START Data excerpts
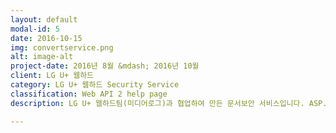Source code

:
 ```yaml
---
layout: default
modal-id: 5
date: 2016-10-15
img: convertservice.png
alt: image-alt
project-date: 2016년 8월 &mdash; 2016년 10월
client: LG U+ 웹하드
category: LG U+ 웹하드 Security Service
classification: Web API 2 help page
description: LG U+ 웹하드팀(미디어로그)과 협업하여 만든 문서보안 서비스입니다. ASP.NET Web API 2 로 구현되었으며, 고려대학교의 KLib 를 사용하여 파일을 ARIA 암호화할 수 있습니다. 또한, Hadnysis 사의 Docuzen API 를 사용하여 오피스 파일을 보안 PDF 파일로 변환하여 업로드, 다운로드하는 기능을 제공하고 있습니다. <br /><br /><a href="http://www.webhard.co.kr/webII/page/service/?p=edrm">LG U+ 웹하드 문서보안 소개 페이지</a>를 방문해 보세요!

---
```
END Data excerpts
START Data excerpts
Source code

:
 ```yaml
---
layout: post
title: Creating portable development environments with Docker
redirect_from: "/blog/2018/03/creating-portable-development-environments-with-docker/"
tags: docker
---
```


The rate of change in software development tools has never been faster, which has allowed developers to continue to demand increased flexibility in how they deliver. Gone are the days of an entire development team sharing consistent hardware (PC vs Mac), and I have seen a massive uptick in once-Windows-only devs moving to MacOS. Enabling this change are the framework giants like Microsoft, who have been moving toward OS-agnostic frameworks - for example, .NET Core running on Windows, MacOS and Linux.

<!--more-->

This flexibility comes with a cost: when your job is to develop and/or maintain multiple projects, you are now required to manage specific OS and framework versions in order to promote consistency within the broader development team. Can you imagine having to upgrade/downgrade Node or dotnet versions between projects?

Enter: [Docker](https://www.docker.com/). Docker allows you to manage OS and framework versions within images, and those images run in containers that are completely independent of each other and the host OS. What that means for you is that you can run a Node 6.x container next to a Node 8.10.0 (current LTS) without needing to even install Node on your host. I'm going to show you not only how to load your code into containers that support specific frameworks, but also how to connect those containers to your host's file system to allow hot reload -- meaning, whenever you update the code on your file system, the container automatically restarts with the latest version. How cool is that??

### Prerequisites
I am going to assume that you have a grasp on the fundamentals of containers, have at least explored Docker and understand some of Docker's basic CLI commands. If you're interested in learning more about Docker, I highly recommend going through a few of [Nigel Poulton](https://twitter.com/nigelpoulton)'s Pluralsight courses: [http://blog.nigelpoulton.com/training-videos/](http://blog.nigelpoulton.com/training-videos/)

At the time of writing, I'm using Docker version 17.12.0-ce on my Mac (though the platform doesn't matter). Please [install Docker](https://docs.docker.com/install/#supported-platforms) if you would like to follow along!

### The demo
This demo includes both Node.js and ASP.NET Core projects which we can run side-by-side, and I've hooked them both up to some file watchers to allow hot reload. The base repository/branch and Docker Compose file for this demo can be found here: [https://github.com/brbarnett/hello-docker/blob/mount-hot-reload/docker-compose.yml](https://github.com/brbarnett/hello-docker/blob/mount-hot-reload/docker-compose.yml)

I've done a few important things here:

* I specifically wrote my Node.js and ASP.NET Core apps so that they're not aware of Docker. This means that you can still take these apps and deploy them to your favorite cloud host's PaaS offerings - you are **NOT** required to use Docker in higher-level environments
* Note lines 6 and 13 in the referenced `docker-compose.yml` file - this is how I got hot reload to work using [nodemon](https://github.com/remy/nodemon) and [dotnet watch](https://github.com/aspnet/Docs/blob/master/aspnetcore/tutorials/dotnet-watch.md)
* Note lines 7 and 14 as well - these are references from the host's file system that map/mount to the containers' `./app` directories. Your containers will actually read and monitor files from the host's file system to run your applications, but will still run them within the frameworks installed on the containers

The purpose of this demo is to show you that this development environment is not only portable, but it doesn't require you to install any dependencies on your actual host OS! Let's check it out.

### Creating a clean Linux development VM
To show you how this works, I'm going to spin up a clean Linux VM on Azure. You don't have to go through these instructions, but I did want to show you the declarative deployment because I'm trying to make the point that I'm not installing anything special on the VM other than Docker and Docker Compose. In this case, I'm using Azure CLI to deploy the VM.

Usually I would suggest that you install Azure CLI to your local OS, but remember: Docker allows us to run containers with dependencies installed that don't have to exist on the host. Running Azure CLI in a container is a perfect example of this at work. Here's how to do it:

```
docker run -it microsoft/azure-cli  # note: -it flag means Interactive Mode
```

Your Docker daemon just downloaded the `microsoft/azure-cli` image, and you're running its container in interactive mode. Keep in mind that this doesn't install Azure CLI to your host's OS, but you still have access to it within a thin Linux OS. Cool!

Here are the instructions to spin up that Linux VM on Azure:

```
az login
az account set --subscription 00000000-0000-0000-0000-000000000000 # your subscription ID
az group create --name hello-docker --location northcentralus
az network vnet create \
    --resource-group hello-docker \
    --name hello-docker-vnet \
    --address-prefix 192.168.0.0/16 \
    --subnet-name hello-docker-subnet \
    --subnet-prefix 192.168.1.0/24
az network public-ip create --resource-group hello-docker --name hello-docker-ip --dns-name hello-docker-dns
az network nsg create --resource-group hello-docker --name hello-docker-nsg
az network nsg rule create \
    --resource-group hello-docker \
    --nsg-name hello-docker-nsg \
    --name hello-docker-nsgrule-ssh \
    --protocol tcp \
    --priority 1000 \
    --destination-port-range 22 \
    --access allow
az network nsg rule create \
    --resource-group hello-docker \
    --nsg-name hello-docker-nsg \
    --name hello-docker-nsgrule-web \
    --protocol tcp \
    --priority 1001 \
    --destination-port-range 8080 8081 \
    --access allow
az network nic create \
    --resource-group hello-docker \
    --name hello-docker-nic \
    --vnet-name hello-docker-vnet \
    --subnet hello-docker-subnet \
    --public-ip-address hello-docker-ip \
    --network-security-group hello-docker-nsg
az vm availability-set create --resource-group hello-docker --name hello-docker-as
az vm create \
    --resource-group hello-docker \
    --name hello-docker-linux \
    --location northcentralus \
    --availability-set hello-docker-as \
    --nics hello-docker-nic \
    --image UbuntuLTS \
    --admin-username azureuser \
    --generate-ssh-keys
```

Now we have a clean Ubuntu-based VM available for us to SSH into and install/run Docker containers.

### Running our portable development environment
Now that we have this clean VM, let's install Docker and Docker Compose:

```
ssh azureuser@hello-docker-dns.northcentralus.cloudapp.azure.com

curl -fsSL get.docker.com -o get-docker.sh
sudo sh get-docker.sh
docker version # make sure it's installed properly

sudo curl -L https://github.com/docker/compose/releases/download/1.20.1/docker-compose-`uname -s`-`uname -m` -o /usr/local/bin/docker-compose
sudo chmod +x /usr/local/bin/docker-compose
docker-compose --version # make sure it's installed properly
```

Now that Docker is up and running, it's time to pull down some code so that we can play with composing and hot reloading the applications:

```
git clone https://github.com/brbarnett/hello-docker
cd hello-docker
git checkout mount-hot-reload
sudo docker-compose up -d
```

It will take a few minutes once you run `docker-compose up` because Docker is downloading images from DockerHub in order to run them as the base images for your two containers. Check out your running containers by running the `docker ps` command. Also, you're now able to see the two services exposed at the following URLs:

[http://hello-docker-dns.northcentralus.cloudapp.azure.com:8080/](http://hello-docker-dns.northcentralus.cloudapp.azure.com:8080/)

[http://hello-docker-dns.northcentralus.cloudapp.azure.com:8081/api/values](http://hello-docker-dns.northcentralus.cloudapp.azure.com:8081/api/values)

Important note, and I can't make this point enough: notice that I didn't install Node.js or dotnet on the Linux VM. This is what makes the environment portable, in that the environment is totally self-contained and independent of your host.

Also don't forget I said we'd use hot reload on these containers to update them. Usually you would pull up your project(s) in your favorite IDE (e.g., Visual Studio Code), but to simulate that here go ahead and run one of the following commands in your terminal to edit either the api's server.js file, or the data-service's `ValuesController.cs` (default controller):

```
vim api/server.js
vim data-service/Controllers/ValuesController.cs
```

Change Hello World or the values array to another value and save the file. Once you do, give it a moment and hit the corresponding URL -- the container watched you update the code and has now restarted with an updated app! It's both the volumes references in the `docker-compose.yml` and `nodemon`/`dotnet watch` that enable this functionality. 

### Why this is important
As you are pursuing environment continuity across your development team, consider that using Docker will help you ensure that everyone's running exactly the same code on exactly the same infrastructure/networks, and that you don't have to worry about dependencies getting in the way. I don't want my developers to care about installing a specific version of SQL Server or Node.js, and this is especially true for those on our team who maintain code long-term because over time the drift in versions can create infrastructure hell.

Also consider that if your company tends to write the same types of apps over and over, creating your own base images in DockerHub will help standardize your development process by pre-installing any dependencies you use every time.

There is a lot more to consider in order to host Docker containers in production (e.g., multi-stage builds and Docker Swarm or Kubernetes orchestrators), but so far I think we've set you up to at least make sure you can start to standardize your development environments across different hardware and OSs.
END Data excerpts
* _Assignment_
Copy each line of the records that contains the word "ValuesController".

* _Response_
Also don't forget I said we'd use hot reload on these containers to update them. Usually you would pull up your project(s) in your favorite IDE (e.g., Visual Studio Code), but to simulate that here go ahead and run one of the following commands in your terminal to edit either the api's server.js file, or the data-service's `ValuesController.cs` (default controller):
vim data-service/Controllers/ValuesController.cs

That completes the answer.